Renovate/Dependabot: How to Take Control of Dependency Updates
At Devoxx France 2024, held in April at the Palais des Congrès in Paris, Jean-Philippe Baconnais and Lise Quesnel, consultants at Zenika, presented a 30-minute talk titled Renovate/Dependabot, ou comment reprendre le contrôle sur la mise à jour de ses dépendances. The session explored how tools like Dependabot and Renovate automate dependency updates, reducing the tedious and error-prone manual process. Through a demo and lessons from open-source and client projects, they shared practical tips for implementing Renovate, highlighting its benefits and pitfalls. 🚀
The Pain of Dependency Updates
The talk opened with a relatable skit: Lise, working on a side project (a simple Angular 6 app showcasing women in tech), admitted to neglecting updates due to the effort involved. Jean-Philippe emphasized that this is a common issue across projects, especially in microservice architectures with numerous components. Updating dependencies is critical for:
- Security: Applying patches to reduce exploitable vulnerabilities.
- Features: Accessing new functionalities.
- Bug Fixes: Benefiting from the latest corrections.
- Performance: Leveraging optimizations.
- Attractiveness: Using modern tech stacks (e.g., Node 20 vs. Node 8) to appeal to developers.
However, the process is tedious, repetitive, and complex due to transitive dependencies (e.g., a median of 683 for NPM projects) and cascading updates, where one update triggers others.

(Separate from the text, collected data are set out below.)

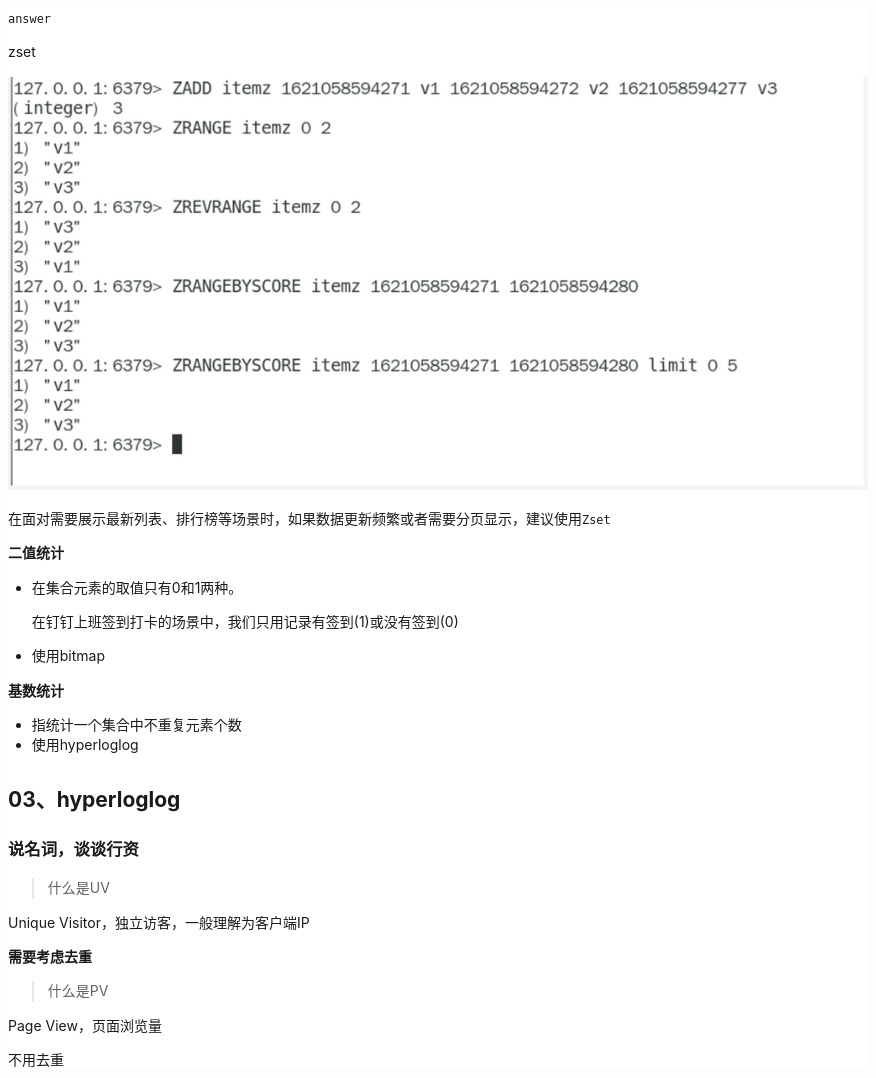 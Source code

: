 `answer`

zset

![image-20230503001807801](./images/image-20230503001807801.png)

在面对需要展示最新列表、排行榜等场景时，如果数据更新频繁或者需要分页显示，建议使用`Zset`

**二值统计**

- 在集合元素的取值只有0和1两种。
  
  在钉钉上班签到打卡的场景中，我们只用记录有签到(1)或没有签到(0)

- 使用bitmap

**基数统计**

- 指统计一个集合中不重复元素个数
- 使用hyperloglog

## 03、hyperloglog

### 说名词，谈谈行资

> 什么是UV

Unique Visitor，独立访客，一般理解为客户端IP

**需要考虑去重**

> 什么是PV

Page View，页面浏览量

不用去重
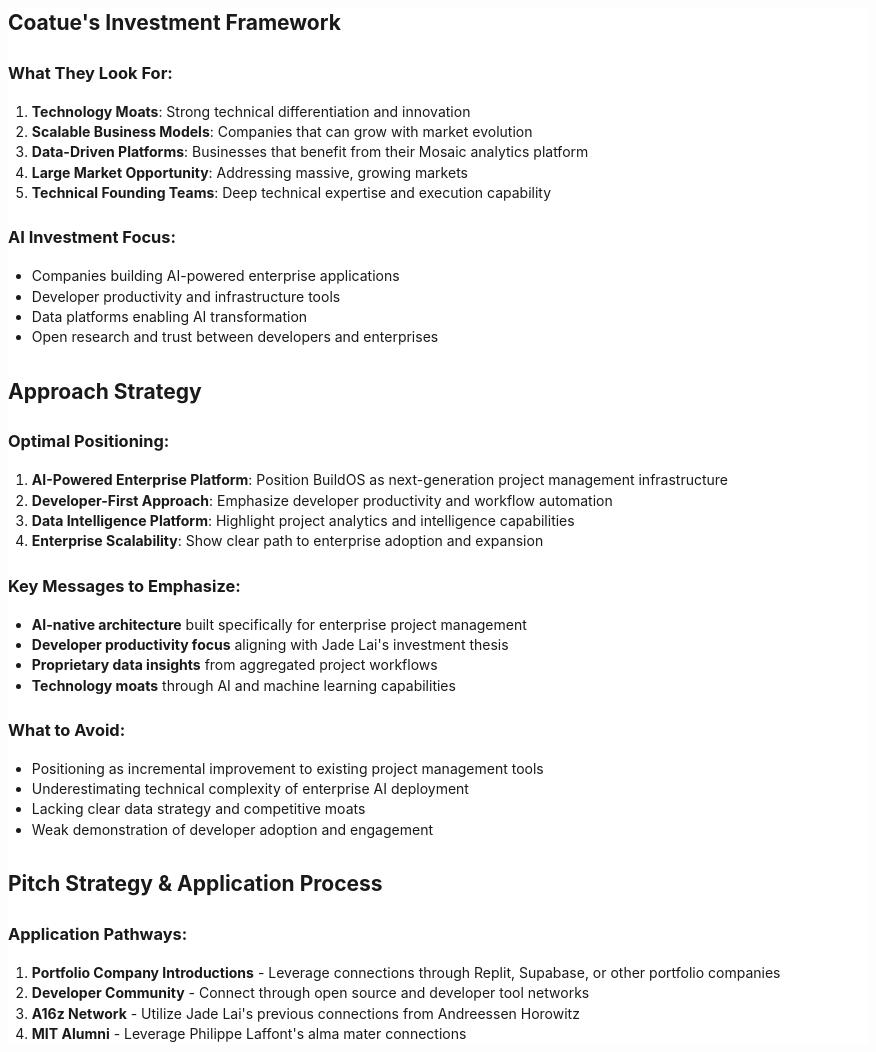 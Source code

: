 ## Coatue's Investment Framework

### What They Look For:

1. **Technology Moats**: Strong technical differentiation and innovation
2. **Scalable Business Models**: Companies that can grow with market evolution
3. **Data-Driven Platforms**: Businesses that benefit from their Mosaic analytics platform
4. **Large Market Opportunity**: Addressing massive, growing markets
5. **Technical Founding Teams**: Deep technical expertise and execution capability

### AI Investment Focus:

- Companies building AI-powered enterprise applications
- Developer productivity and infrastructure tools
- Data platforms enabling AI transformation
- Open research and trust between developers and enterprises

## Approach Strategy

### Optimal Positioning:

1. **AI-Powered Enterprise Platform**: Position BuildOS as next-generation project management infrastructure
2. **Developer-First Approach**: Emphasize developer productivity and workflow automation
3. **Data Intelligence Platform**: Highlight project analytics and intelligence capabilities
4. **Enterprise Scalability**: Show clear path to enterprise adoption and expansion

### Key Messages to Emphasize:

- **AI-native architecture** built specifically for enterprise project management
- **Developer productivity focus** aligning with Jade Lai's investment thesis
- **Proprietary data insights** from aggregated project workflows
- **Technology moats** through AI and machine learning capabilities

### What to Avoid:

- Positioning as incremental improvement to existing project management tools
- Underestimating technical complexity of enterprise AI deployment
- Lacking clear data strategy and competitive moats
- Weak demonstration of developer adoption and engagement

## Pitch Strategy & Application Process

### Application Pathways:

1. **Portfolio Company Introductions** - Leverage connections through Replit, Supabase, or other portfolio companies
2. **Developer Community** - Connect through open source and developer tool networks
3. **A16z Network** - Utilize Jade Lai's previous connections from Andreessen Horowitz
4. **MIT Alumni** - Leverage Philippe Laffont's alma mater connections
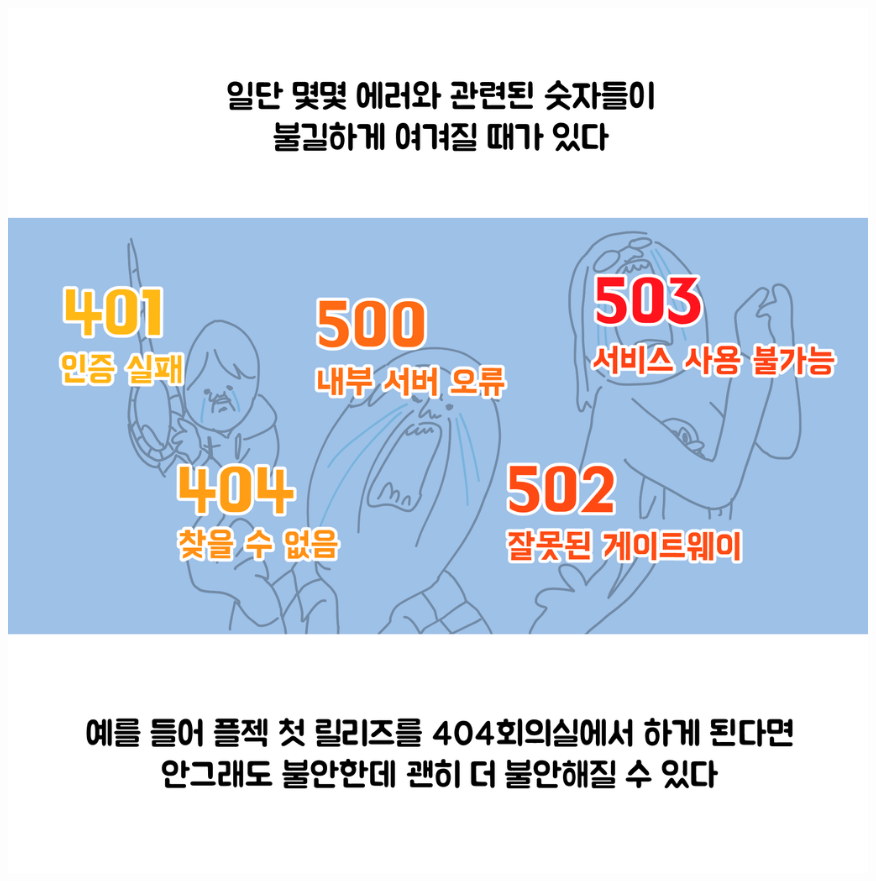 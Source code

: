 <img src="/images/devkyungsoo/cartoon49/cartoon49_2.png" width="100%" title="cartoon_image" alt="에러와 관련된 불길한 숫자들"/>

Automating with Dependabot and Renovate
Dependabot (acquired by GitHub) and Renovate (from Mend) address this by scanning project files (e.g., package.json
, Maven POM, Dockerfiles) and opening pull requests (PRs) or merge requests (MRs) for available updates. These tools:
- Check registries (NPM, Maven Central, Docker Hub) for new versions.
- Provide visibility into dependency status.
- Save time by automating version checks, especially in microservice setups.
- Enhance reactivity, critical for applying security patches quickly.
Setting Up the Tools
Dependabot: Configured via a dependabot.yml
file, specifying ecosystems (e.g., NPM), directories, and update schedules (e.g., weekly). On GitHub, it integrates natively via project settings. GitLab users can use a similar approach.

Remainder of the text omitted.